__TASK GOAL__.
Where the data below shows a picture, leave that picture out and copy the rest exactly.

__GIVEN INFORMATION__.
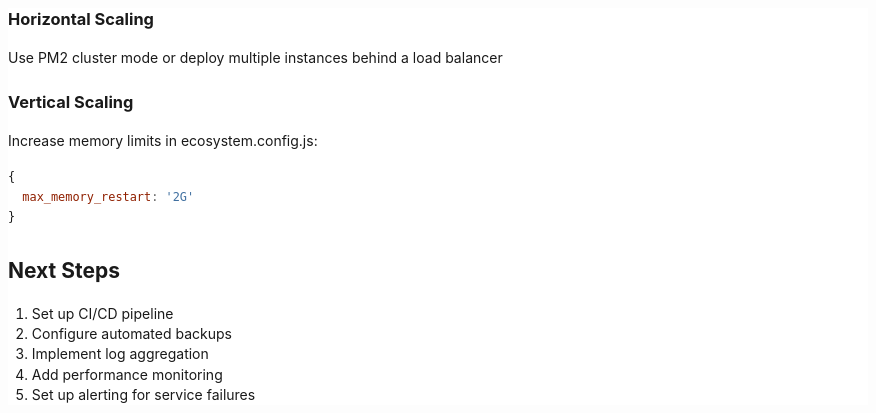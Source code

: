 ### Horizontal Scaling
Use PM2 cluster mode or deploy multiple instances behind a load balancer

### Vertical Scaling
Increase memory limits in ecosystem.config.js:
```javascript
{
  max_memory_restart: '2G'
}
```

## Next Steps

1. Set up CI/CD pipeline
2. Configure automated backups
3. Implement log aggregation
4. Add performance monitoring
5. Set up alerting for service failures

__COMPLETED TASK__.
Source code

: ### Horizontal Scaling
Use PM2 cluster mode or deploy multiple instances behind a load balancer

### Vertical Scaling
Increase memory limits in ecosystem.config.js:
```javascript
{
  max_memory_restart: '2G'
}
```

## Next Steps

1. Set up CI/CD pipeline
2. Configure automated backups
3. Implement log aggregation
4. Add performance monitoring
5. Set up alerting for service failures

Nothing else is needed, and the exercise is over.